The Prime Air drone delivery team has been in the headlines since Jeff Bezos first brought the idea to the public in 2013. The company was early to drone delivery – possibly too early, as the retail giant was forced to step far out of its usual lines of business to develop an unmanned delivery aircraft from scratch.
Hit with stringent regulations concerning testing, and a rapidly evolving technology ecosystem, the program has gone through ups and downs. In 2021, Wired Magazine reported that the Prime Air team in the U.K. was in disarray, laying off workers and reshuffling roles. In 2022, however, Amazon seemed to make major progress with their drone delivery programs. Amazon announced ew FAA certifications, plans for new aircraft designs, and two drone delivery test sites.
Now, the program will be hit again with layoffs. CNBC reports that drone delivery layoffs have hit the entire organization, including “design, maintenance, systems engineering, flight testing and flight operations teams….”
Staffers were let go across multiple sites, including Seattle, where Amazon is headquartered. Amazon’s drone test site in Pendleton, Oregon, was hit particularly hard, with half of the team being let go, one Prime Air employee wrote in a LinkedIn post, which he subsequently deleted.

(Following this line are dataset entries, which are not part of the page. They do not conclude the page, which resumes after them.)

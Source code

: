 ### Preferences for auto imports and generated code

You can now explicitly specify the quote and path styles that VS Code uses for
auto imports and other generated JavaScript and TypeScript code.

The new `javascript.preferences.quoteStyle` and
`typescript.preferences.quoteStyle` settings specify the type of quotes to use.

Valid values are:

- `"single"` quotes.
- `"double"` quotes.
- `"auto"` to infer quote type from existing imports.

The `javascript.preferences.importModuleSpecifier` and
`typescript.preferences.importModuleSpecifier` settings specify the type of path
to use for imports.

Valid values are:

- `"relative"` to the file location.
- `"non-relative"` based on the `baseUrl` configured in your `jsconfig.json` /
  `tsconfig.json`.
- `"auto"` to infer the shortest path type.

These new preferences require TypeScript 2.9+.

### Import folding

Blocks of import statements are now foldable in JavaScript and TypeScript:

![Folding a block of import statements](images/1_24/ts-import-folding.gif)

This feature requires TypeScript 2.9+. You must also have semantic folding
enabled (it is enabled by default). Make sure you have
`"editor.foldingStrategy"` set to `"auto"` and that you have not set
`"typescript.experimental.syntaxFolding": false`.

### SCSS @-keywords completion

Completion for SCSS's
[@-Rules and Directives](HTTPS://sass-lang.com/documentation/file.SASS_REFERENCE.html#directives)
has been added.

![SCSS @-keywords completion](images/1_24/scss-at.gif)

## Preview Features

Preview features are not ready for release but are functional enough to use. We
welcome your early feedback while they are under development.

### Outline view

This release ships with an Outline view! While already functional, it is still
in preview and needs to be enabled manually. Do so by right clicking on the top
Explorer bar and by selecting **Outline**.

Amazon says that they plan to continue the test programs in College Station, TX and Lockeford, CA. The layoffs may, however, indicate that the company won’t be pouring investment into the project right now. CEO Andy Jassy, commenting on the need for headcount reduction, said that Amazon was “prioritizing what matters most to customers and the long-term health of our businesses.” It would appear that Prime Air is no longer a priority.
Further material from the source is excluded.